Strength of association between determinants and mental health: We used literature reviews and consultations to identify determinants for this framework, but we did not have the capacity to explore the strength of associations between each determinant and mental health. Thus, our framework does not provide information on which determinant was most strongly related to mental health, which might be useful information to inform the likely impact of interventions to modify the drivers of mental health problems.
Difficulties representing intersectionality in a meaningful way: From the beginning of this research, we identified that it was critical to represent the intersectionality of determinants in the framework. In the final framework, we included links to connected determinants, but this does not fully capture the interplay between multiple factors across all levels. While the inclusion of the connected determinant links highlights our desire to consider intersectionality, this solution falls short of what could be achieved in a dynamic system map which identifies complex and changing relationships between multiple factors.
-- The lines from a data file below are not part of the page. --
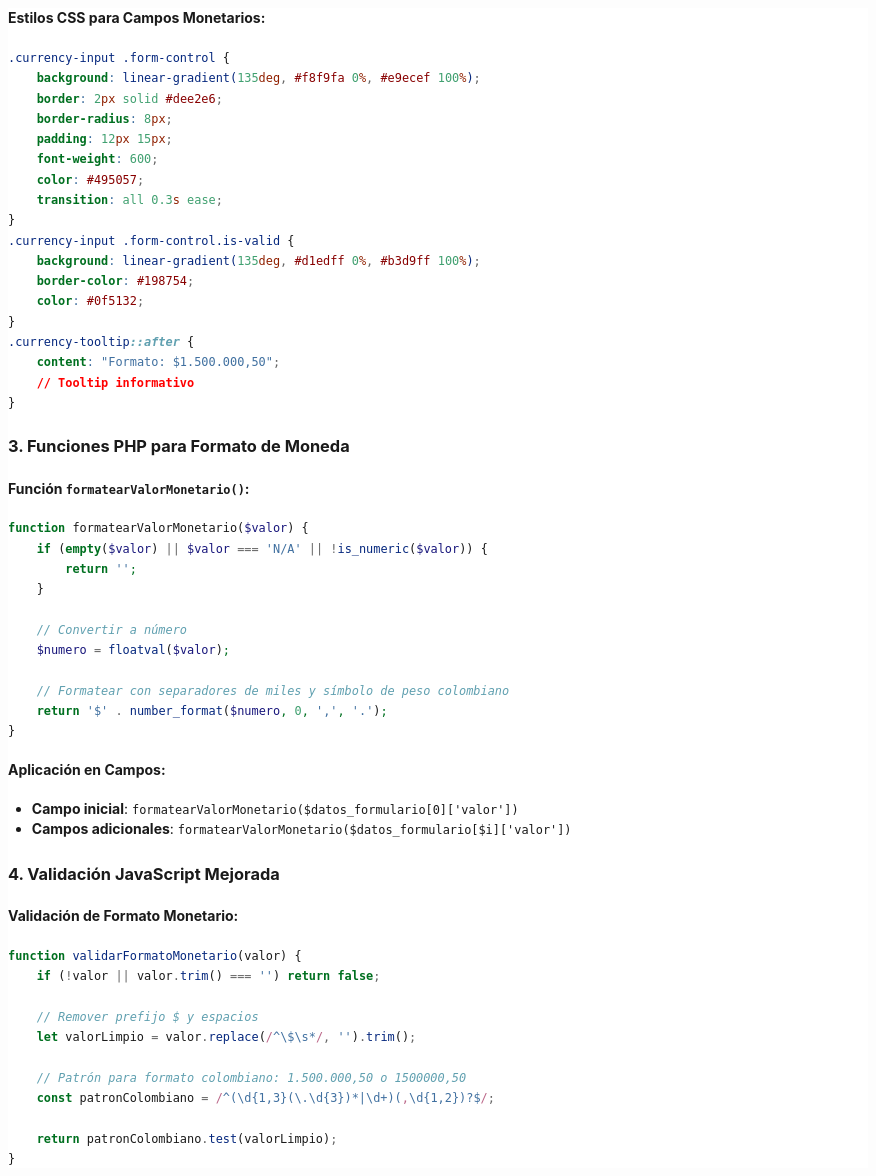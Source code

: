 #### **Estilos CSS para Campos Monetarios:**
```css
.currency-input .form-control {
    background: linear-gradient(135deg, #f8f9fa 0%, #e9ecef 100%);
    border: 2px solid #dee2e6;
    border-radius: 8px;
    padding: 12px 15px;
    font-weight: 600;
    color: #495057;
    transition: all 0.3s ease;
}
.currency-input .form-control.is-valid {
    background: linear-gradient(135deg, #d1edff 0%, #b3d9ff 100%);
    border-color: #198754;
    color: #0f5132;
}
.currency-tooltip::after {
    content: "Formato: $1.500.000,50";
    // Tooltip informativo
}
```

### 3. **Funciones PHP para Formato de Moneda**

#### **Función `formatearValorMonetario()`:**
```php
function formatearValorMonetario($valor) {
    if (empty($valor) || $valor === 'N/A' || !is_numeric($valor)) {
        return '';
    }
    
    // Convertir a número
    $numero = floatval($valor);
    
    // Formatear con separadores de miles y símbolo de peso colombiano
    return '$' . number_format($numero, 0, ',', '.');
}
```

#### **Aplicación en Campos:**
- **Campo inicial**: `formatearValorMonetario($datos_formulario[0]['valor'])`
- **Campos adicionales**: `formatearValorMonetario($datos_formulario[$i]['valor'])`

### 4. **Validación JavaScript Mejorada**

#### **Validación de Formato Monetario:**
```javascript
function validarFormatoMonetario(valor) {
    if (!valor || valor.trim() === '') return false;
    
    // Remover prefijo $ y espacios
    let valorLimpio = valor.replace(/^\$\s*/, '').trim();
    
    // Patrón para formato colombiano: 1.500.000,50 o 1500000,50
    const patronColombiano = /^(\d{1,3}(\.\d{3})*|\d+)(,\d{1,2})?$/;
    
    return patronColombiano.test(valorLimpio);
}
```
Limitations around effective interventions: We ran scoping searches to identify key resources and interventions designed to address each determinant. However, the list of included resources is not comprehensive and further exploration of the evidence around effective interventions would strengthen this tool.
Investment in development and sustainability: This tool has represented a significant investment of time and resources. We initiated this project in Spring 2019, and it has taken more than two years to complete the research, consultations, and design. This has been a resource-intensive project, requiring skills from numerous collaborators. Early feedback from our stakeholders has indicated that they find the tool interesting, engaging, and potentially useful for their work by highlighting resources, interventions, and lived experience perspectives. However, this iterative consultative process and the interactive visual product may not be suitable for future research projects which have shorter timelines and fewer resources.
Sustainability: This conceptual framework is more complete than others that are currently available, representing a major step forward in bringing the disparate evidence on public mental health together. However, continued investment would be needed to update the tool as new evidence emerges.